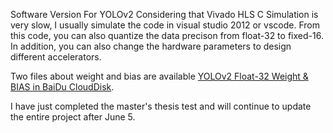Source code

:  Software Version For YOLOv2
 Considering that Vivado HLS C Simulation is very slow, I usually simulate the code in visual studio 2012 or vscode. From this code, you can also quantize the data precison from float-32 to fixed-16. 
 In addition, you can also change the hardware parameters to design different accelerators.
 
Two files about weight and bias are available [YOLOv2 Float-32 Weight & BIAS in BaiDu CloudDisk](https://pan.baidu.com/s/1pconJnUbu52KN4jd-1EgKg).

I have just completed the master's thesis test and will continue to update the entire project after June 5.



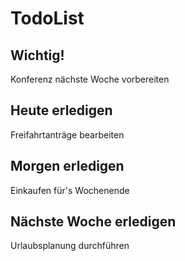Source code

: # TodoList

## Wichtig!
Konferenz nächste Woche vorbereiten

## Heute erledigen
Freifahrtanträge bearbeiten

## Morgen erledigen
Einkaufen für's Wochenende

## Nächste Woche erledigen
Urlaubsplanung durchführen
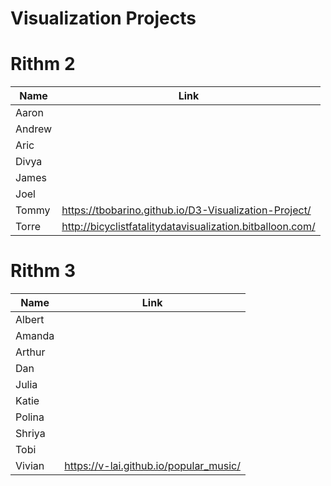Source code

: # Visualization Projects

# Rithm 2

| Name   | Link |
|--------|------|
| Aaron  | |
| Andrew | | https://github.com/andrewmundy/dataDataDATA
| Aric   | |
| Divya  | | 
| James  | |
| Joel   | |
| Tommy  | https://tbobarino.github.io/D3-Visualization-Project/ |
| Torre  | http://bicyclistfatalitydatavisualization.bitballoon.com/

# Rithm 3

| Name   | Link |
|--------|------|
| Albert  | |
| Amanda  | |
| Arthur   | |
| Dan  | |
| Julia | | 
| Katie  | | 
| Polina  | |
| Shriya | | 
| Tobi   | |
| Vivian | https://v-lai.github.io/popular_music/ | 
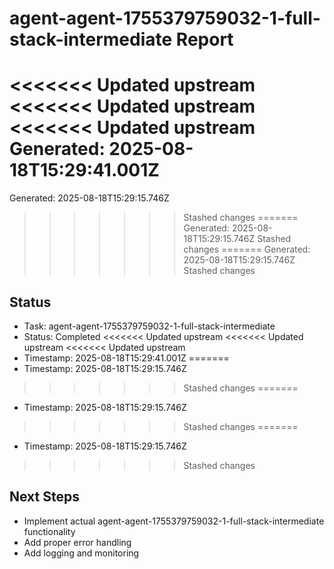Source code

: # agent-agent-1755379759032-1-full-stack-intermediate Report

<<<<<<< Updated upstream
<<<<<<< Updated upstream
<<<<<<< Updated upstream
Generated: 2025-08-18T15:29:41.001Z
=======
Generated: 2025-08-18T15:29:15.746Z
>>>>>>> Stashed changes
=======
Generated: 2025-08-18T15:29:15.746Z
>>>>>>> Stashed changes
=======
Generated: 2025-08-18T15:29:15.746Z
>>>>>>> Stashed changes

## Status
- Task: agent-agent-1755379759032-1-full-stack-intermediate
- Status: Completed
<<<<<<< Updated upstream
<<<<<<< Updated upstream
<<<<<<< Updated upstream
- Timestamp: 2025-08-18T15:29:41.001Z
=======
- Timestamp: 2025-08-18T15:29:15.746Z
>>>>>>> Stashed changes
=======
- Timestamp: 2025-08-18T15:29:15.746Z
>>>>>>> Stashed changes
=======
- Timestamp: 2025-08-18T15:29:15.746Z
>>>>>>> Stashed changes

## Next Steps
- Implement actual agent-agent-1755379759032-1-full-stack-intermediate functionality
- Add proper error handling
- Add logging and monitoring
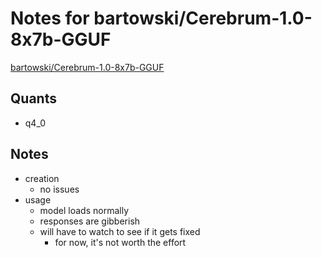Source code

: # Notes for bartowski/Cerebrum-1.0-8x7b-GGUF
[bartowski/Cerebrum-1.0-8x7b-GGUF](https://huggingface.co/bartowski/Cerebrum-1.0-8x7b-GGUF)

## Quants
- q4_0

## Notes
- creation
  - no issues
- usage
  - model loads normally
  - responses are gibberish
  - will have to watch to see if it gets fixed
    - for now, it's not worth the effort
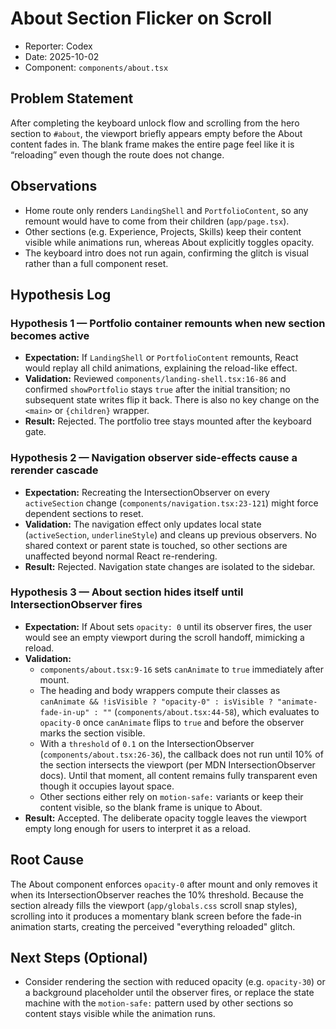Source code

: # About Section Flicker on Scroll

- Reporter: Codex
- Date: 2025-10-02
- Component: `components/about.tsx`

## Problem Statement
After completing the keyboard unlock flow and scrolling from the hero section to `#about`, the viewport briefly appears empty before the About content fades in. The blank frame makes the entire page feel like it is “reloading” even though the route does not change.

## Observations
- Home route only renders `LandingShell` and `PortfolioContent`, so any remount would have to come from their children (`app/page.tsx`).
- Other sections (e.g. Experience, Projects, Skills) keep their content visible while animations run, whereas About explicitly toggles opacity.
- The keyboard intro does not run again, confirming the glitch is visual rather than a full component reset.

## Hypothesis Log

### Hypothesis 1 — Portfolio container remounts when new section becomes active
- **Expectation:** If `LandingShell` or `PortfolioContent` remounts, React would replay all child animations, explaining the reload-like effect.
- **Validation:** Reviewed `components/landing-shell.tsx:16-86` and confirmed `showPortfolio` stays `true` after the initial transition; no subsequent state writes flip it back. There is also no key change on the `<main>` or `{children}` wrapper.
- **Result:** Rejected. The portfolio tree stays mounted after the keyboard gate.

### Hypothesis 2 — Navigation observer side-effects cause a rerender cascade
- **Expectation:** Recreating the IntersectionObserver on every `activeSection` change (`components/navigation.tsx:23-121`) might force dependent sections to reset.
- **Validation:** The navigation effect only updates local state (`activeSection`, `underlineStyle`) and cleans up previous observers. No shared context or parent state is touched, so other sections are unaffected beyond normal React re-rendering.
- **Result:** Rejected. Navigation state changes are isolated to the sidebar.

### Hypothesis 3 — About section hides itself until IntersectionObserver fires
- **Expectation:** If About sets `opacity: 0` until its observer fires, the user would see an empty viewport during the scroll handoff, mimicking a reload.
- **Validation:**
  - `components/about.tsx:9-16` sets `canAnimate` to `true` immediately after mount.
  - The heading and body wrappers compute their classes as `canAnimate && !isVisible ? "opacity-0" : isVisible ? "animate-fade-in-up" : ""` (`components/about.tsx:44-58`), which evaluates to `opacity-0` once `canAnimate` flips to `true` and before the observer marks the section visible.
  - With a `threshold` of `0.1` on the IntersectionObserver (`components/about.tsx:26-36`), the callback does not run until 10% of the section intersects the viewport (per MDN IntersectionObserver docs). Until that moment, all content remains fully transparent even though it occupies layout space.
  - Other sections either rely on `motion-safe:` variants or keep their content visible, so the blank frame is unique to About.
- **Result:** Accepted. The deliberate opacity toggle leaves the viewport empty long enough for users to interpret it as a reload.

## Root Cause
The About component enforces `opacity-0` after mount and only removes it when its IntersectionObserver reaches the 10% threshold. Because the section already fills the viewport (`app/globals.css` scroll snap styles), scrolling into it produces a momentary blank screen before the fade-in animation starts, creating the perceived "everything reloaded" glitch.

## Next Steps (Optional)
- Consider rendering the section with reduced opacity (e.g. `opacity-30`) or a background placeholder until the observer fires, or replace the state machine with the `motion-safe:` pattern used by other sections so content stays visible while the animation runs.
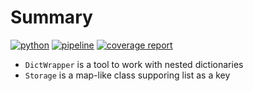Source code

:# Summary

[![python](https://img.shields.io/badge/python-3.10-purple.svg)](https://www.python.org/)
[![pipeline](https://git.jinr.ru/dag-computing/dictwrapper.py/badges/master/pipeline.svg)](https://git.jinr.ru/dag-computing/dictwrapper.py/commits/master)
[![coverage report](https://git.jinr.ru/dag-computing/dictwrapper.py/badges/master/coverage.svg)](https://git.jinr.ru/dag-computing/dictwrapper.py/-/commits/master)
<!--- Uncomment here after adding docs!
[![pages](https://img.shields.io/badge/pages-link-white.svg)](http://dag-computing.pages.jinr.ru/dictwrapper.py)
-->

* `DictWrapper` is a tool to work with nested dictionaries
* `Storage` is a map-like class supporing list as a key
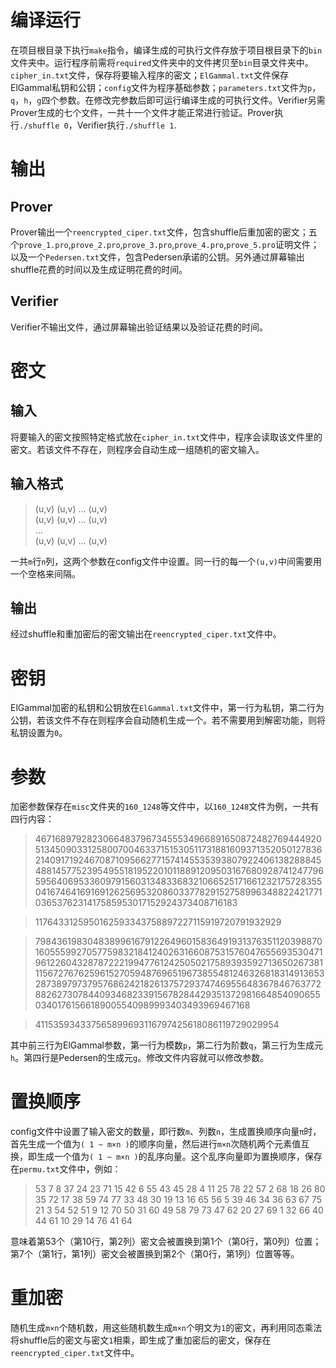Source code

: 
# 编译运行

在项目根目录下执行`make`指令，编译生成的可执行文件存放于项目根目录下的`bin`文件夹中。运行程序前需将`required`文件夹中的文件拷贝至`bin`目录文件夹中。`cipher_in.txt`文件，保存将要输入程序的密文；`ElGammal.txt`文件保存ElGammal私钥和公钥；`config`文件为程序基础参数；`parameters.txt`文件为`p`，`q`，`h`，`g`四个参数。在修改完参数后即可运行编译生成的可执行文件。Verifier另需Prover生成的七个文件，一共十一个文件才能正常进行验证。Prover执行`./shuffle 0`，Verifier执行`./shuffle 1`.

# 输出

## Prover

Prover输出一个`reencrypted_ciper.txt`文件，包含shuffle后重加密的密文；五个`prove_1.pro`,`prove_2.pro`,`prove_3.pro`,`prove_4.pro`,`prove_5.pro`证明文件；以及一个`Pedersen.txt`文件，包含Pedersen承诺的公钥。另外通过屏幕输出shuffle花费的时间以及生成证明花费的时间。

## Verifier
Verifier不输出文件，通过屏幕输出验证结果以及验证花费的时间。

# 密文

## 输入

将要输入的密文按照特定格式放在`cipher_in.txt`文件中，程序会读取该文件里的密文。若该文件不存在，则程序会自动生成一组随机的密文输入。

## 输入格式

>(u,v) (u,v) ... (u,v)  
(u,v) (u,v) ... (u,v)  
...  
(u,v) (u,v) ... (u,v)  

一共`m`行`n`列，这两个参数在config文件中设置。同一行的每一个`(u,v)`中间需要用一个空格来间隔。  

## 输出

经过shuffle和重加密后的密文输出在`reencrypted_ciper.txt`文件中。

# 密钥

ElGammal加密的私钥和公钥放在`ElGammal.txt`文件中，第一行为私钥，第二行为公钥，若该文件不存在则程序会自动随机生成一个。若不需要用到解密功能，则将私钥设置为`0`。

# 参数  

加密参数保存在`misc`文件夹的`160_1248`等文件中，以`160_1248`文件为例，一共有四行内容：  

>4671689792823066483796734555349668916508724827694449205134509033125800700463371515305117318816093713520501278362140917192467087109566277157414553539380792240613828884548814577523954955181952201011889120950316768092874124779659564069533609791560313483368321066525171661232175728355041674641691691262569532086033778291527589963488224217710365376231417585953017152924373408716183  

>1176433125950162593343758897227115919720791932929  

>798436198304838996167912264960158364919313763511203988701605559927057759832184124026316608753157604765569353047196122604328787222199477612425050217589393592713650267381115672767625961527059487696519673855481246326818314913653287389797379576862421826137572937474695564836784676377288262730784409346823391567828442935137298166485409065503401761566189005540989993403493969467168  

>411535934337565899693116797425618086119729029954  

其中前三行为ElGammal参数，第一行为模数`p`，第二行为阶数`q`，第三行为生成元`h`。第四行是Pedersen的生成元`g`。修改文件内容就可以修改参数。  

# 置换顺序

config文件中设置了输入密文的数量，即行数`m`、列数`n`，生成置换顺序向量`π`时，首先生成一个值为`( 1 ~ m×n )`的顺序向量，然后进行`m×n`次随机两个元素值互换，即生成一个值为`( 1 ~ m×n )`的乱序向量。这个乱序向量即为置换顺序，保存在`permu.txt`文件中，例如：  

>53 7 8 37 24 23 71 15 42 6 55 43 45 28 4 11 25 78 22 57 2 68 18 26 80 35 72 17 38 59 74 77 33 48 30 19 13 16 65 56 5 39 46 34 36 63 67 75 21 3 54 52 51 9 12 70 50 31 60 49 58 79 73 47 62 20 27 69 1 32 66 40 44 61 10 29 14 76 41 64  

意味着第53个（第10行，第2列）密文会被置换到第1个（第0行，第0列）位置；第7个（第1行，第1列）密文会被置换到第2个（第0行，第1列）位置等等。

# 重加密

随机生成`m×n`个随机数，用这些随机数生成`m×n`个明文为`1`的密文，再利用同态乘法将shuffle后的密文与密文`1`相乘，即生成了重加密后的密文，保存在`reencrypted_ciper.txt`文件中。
::::
Task to carry out: List each line of the entries that holds the string "from".

Output of the exercise:
 Considering that Vivado HLS C Simulation is very slow, I usually simulate the code in visual studio 2012 or vscode. From this code, you can also quantize the data precison from float-32 to fixed-16. 
After completing the keyboard unlock flow and scrolling from the hero section to `#about`, the viewport briefly appears empty before the About content fades in. The blank frame makes the entire page feel like it is “reloading” even though the route does not change.
- Home route only renders `LandingShell` and `PortfolioContent`, so any remount would have to come from their children (`app/page.tsx`).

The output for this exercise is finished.